Domingo 14 de enero de 1990

 

Queridísimos hermanos y hermanas:

1. El año que acaba de empezar ha preparado el decenio conclusivo del siglo y del milenio. Todo invita a pensar en lo que será la vida de la humanidad el año dos mil. El creyente se interroga sobre el futuro de la Iglesia y, por tanto, también sobre el ministerio de los sacerdotes en esa época. En efecto, es necesario preparar a los jóvenes llamados al sacerdocio para que sepan entrar en ese nuevo período de la historia con el necesario equipamiento espiritual; tendrán la tarea de llevar a sus contemporáneos la luz y la vida de Cristo. El Sínodo, que tendrá lugar en el próximo mes de octubre, deberá, pues, tener los ojos fijos en el tercer milenio que ofrecerá a los futuros presbíteros su campo de apostolado.

2. También es verdad que el futuro nos es desconocido y nadie puede precisar cómo se desarrollará la historia de la humanidad, ni las condiciones hacia las que evolucionará la vida de los pueblos; sabemos de hecho que el futuro está en las manos del Omnipotente, el cual actúa en los acontecimientos humanos con perspectiva muy diversa de la nuestra.

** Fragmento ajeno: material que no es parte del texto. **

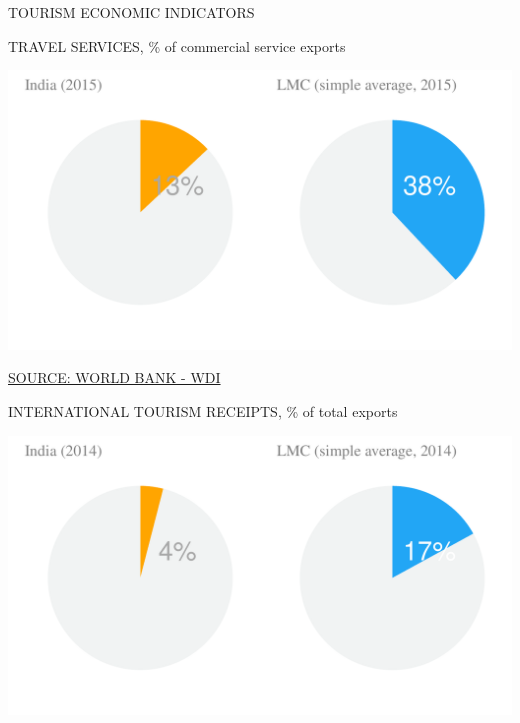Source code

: \documentclass{article}\usepackage[]{graphicx}\usepackage[]{color}
\makeatletter
\def\maxwidth{ %
  \ifdim\Gin@nat@width>\linewidth
    \linewidth
  \else
    \Gin@nat@width
  \fi
}
\makeatother
\begin{document}
\begin{minipage}[c]{0.95\textwidth}
  \vspace{5ex}
  \begin{flushleft}  
    \hspace{4ex}\Large{\textcolor[HTML]{FF4023}{TOURISM ECONOMIC INDICATORS}}\hspace{2ex}\small{\textcolor[HTML]{818181} {}}
  \end{flushleft} 
  \begin{minipage}[c]{0.5\textwidth}
  \hspace{4ex}\small{\textcolor[HTML]{818181}{TRAVEL SERVICES, \% of commercial service exports}}
    \vspace{1ex}


{\centering \includegraphics[width=\maxwidth]{figure/pie2_1-1} 

}



  \hspace{4ex}\scriptsize{\href{NA}{\textcolor[HTML]{FF4023}{SOURCE: WORLD BANK - WDI}}}
  \end{minipage}
  \begin{minipage}[c]{0.5\textwidth}
  \hspace{4ex}\small{\textcolor[HTML]{818181}{INTERNATIONAL TOURISM RECEIPTS, \% of total exports}}
    \vspace{1ex}


{\centering \includegraphics[width=\maxwidth]{figure/pie2_2-1} 

}
\end{minipage}
\end{minipage}
\end{document}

Y, sin embargo, hay una fisonomía esencial del sacerdote que no cambia: en efecto, el sacerdote del mañana, no menos que el de hoy, deberá asemejarse a Cristo. Cuando vivía sobre la tierra Jesús ofreció en sí mismo el rostro definitivo del presbítero, realizando un sacerdocio ministerial del que los Apóstoles fueron los primeros en ser investidos; está destinado a durar, a reproducirse incesantemente en todos los períodos de la historia. El presbítero del tercer milenio será, en este sentido, el continuador de los presbíteros que, en los milenios precedentes, han animado la vida de la Iglesia. También en el año dos mil la vocación sacerdotal continuará siendo la llamada a vivir el único y permanente sacerdocio de Cristo.

3. Sin embargo, el sacerdocio también debe adaptarse a cada época y a cada ambiente de vida para poder producir sus frutos. Para esta adaptación es necesario contar ante todo con la acción del Espíritu Santo que discierne el futuro y guía a toda la Iglesia hacia nuevos desarrollos.

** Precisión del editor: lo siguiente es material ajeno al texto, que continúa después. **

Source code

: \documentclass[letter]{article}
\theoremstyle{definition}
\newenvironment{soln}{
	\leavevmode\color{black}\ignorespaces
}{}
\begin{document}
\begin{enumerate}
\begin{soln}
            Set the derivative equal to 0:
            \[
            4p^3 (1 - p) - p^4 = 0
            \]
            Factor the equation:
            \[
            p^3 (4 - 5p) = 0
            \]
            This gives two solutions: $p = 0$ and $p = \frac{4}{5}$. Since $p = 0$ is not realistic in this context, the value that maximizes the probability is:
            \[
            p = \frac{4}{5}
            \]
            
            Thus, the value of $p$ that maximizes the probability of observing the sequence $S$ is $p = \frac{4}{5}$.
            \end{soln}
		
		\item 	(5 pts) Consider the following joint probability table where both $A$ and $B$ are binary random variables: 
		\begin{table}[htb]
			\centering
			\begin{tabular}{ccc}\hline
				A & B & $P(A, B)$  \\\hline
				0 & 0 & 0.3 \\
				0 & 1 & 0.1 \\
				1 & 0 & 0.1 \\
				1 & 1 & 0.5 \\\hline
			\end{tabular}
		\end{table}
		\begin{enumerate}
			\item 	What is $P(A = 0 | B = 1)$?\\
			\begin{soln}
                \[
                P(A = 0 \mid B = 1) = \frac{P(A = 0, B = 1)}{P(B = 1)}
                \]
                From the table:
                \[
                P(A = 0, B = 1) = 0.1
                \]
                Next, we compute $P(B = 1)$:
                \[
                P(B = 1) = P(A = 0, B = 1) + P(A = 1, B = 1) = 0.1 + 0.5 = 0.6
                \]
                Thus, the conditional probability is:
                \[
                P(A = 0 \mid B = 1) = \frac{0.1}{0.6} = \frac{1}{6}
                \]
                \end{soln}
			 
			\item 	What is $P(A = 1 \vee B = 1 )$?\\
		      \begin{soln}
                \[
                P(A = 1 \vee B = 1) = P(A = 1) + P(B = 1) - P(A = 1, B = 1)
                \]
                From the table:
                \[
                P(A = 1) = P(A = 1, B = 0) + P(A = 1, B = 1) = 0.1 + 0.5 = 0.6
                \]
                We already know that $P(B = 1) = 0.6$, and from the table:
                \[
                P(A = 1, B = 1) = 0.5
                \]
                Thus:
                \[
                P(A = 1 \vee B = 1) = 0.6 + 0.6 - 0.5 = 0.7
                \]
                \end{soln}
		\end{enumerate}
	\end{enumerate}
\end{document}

Por nuestra parte debemos por ello tratar de abrirnos, en cuanto sea posible, a la iluminación superior del Espíritu Santo, para descubrir las orientaciones de la sociedad contemporánea, reconocer las necesidades espirituales más profundas, determinar las tareas concretas más importantes, los métodos pastorales que se han de adoptar, y responder así de modo adecuado a las expectativas humanas.

Corresponderá al Sínodo buscar este discernimiento y dar las indicaciones oportunas sobre la formación sacerdotal para que también en el tercer milenio la Iglesia ofrezca al mundo su mensaje mediante sacerdotes ardientes y adaptados a su tiempo.

Pidamos a la Virgen María para que los sacerdotes del año dos mil animen el mundo con el espíritu del Evangelio.